▶ **Prompt**
Your job is to write out each record exactly, leaving none out.

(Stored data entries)
Start of Block

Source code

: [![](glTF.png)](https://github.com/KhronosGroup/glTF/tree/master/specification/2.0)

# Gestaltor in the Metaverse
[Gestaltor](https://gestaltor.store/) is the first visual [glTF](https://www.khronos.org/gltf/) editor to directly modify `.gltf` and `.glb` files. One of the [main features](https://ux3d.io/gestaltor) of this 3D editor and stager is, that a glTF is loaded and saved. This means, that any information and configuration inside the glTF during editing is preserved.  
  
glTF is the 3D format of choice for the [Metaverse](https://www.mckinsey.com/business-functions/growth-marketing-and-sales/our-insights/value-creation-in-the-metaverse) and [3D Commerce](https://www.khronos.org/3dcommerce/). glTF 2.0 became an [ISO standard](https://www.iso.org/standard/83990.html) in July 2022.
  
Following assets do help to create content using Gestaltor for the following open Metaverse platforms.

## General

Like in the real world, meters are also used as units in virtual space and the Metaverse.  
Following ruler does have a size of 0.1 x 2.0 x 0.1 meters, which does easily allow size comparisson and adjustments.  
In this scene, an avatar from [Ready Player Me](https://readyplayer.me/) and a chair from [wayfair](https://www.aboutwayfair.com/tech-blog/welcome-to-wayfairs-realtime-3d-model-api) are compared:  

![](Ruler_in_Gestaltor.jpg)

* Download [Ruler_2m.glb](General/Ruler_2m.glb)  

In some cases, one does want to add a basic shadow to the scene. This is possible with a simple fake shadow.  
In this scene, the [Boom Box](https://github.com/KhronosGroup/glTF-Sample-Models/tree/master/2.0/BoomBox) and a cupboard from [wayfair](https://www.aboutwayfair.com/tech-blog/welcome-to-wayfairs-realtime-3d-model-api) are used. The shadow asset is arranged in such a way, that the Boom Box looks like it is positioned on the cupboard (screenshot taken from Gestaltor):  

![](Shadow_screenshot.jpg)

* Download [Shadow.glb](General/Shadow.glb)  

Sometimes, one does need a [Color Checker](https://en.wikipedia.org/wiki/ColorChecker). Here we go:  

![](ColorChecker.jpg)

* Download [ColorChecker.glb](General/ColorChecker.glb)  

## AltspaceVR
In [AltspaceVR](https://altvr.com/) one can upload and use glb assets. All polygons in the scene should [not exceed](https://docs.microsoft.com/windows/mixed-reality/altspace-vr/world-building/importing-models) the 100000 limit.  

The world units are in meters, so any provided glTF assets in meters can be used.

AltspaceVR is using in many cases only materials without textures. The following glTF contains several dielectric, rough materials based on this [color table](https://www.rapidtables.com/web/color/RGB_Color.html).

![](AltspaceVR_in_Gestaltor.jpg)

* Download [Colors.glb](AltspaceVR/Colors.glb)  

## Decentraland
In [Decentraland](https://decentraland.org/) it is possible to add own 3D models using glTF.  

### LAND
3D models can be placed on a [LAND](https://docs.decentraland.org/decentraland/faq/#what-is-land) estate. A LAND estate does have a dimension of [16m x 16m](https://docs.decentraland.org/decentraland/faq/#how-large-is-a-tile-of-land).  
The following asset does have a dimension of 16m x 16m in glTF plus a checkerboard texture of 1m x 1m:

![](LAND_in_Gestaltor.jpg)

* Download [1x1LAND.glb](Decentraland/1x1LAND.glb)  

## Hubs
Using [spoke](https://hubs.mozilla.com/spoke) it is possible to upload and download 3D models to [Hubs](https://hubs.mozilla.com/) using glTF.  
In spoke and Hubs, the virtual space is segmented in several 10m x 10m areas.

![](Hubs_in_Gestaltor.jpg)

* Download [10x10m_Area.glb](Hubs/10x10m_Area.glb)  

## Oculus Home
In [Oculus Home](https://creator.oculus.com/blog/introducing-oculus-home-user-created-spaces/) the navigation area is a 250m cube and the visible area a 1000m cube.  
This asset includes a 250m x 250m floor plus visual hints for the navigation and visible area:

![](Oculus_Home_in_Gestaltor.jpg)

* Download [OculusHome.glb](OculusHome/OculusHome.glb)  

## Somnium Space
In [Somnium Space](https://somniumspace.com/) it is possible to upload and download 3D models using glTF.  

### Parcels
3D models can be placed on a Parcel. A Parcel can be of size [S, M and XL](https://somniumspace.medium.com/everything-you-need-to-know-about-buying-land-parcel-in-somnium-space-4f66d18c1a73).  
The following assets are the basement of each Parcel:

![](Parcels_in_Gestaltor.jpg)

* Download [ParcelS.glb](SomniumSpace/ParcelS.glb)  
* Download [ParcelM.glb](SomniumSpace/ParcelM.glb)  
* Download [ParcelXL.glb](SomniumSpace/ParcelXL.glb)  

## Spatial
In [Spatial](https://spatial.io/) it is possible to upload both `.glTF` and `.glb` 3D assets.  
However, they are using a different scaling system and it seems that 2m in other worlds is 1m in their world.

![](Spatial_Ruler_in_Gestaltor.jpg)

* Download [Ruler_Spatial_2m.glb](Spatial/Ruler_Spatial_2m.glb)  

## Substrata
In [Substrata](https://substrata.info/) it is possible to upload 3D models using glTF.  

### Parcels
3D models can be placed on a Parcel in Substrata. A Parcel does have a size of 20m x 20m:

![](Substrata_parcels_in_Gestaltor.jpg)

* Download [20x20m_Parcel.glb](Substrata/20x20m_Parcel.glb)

End of Block

▶ **Task answer**
Source code

: [![](glTF.png)](https://github.com/KhronosGroup/glTF/tree/master/specification/2.0)

# Gestaltor in the Metaverse
[Gestaltor](https://gestaltor.store/) is the first visual [glTF](https://www.khronos.org/gltf/) editor to directly modify `.gltf` and `.glb` files. One of the [main features](https://ux3d.io/gestaltor) of this 3D editor and stager is, that a glTF is loaded and saved. This means, that any information and configuration inside the glTF during editing is preserved.  
  
glTF is the 3D format of choice for the [Metaverse](https://www.mckinsey.com/business-functions/growth-marketing-and-sales/our-insights/value-creation-in-the-metaverse) and [3D Commerce](https://www.khronos.org/3dcommerce/). glTF 2.0 became an [ISO standard](https://www.iso.org/standard/83990.html) in July 2022.
  
Following assets do help to create content using Gestaltor for the following open Metaverse platforms.

## General

Like in the real world, meters are also used as units in virtual space and the Metaverse.  
Following ruler does have a size of 0.1 x 2.0 x 0.1 meters, which does easily allow size comparisson and adjustments.  
In this scene, an avatar from [Ready Player Me](https://readyplayer.me/) and a chair from [wayfair](https://www.aboutwayfair.com/tech-blog/welcome-to-wayfairs-realtime-3d-model-api) are compared:  

![](Ruler_in_Gestaltor.jpg)

* Download [Ruler_2m.glb](General/Ruler_2m.glb)  

In some cases, one does want to add a basic shadow to the scene. This is possible with a simple fake shadow.  
In this scene, the [Boom Box](https://github.com/KhronosGroup/glTF-Sample-Models/tree/master/2.0/BoomBox) and a cupboard from [wayfair](https://www.aboutwayfair.com/tech-blog/welcome-to-wayfairs-realtime-3d-model-api) are used. The shadow asset is arranged in such a way, that the Boom Box looks like it is positioned on the cupboard (screenshot taken from Gestaltor):  

![](Shadow_screenshot.jpg)

* Download [Shadow.glb](General/Shadow.glb)  

Sometimes, one does need a [Color Checker](https://en.wikipedia.org/wiki/ColorChecker). Here we go:  

![](ColorChecker.jpg)

* Download [ColorChecker.glb](General/ColorChecker.glb)  

## AltspaceVR
In [AltspaceVR](https://altvr.com/) one can upload and use glb assets. All polygons in the scene should [not exceed](https://docs.microsoft.com/windows/mixed-reality/altspace-vr/world-building/importing-models) the 100000 limit.  

The world units are in meters, so any provided glTF assets in meters can be used.

AltspaceVR is using in many cases only materials without textures. The following glTF contains several dielectric, rough materials based on this [color table](https://www.rapidtables.com/web/color/RGB_Color.html).

![](AltspaceVR_in_Gestaltor.jpg)

* Download [Colors.glb](AltspaceVR/Colors.glb)  

## Decentraland
In [Decentraland](https://decentraland.org/) it is possible to add own 3D models using glTF.  

### LAND
3D models can be placed on a [LAND](https://docs.decentraland.org/decentraland/faq/#what-is-land) estate. A LAND estate does have a dimension of [16m x 16m](https://docs.decentraland.org/decentraland/faq/#how-large-is-a-tile-of-land).  
The following asset does have a dimension of 16m x 16m in glTF plus a checkerboard texture of 1m x 1m:

![](LAND_in_Gestaltor.jpg)

* Download [1x1LAND.glb](Decentraland/1x1LAND.glb)  

## Hubs
Using [spoke](https://hubs.mozilla.com/spoke) it is possible to upload and download 3D models to [Hubs](https://hubs.mozilla.com/) using glTF.  
In spoke and Hubs, the virtual space is segmented in several 10m x 10m areas.

![](Hubs_in_Gestaltor.jpg)

* Download [10x10m_Area.glb](Hubs/10x10m_Area.glb)  

## Oculus Home
In [Oculus Home](https://creator.oculus.com/blog/introducing-oculus-home-user-created-spaces/) the navigation area is a 250m cube and the visible area a 1000m cube.  
This asset includes a 250m x 250m floor plus visual hints for the navigation and visible area:

![](Oculus_Home_in_Gestaltor.jpg)

* Download [OculusHome.glb](OculusHome/OculusHome.glb)  

## Somnium Space
In [Somnium Space](https://somniumspace.com/) it is possible to upload and download 3D models using glTF.  

### Parcels
3D models can be placed on a Parcel. A Parcel can be of size [S, M and XL](https://somniumspace.medium.com/everything-you-need-to-know-about-buying-land-parcel-in-somnium-space-4f66d18c1a73).  
The following assets are the basement of each Parcel:

![](Parcels_in_Gestaltor.jpg)

* Download [ParcelS.glb](SomniumSpace/ParcelS.glb)  
* Download [ParcelM.glb](SomniumSpace/ParcelM.glb)  
* Download [ParcelXL.glb](SomniumSpace/ParcelXL.glb)  

## Spatial
In [Spatial](https://spatial.io/) it is possible to upload both `.glTF` and `.glb` 3D assets.  
However, they are using a different scaling system and it seems that 2m in other worlds is 1m in their world.

![](Spatial_Ruler_in_Gestaltor.jpg)

* Download [Ruler_Spatial_2m.glb](Spatial/Ruler_Spatial_2m.glb)  

## Substrata
In [Substrata](https://substrata.info/) it is possible to upload 3D models using glTF.  

### Parcels
3D models can be placed on a Parcel in Substrata. A Parcel does have a size of 20m x 20m:

![](Substrata_parcels_in_Gestaltor.jpg)

* Download [20x20m_Parcel.glb](Substrata/20x20m_Parcel.glb)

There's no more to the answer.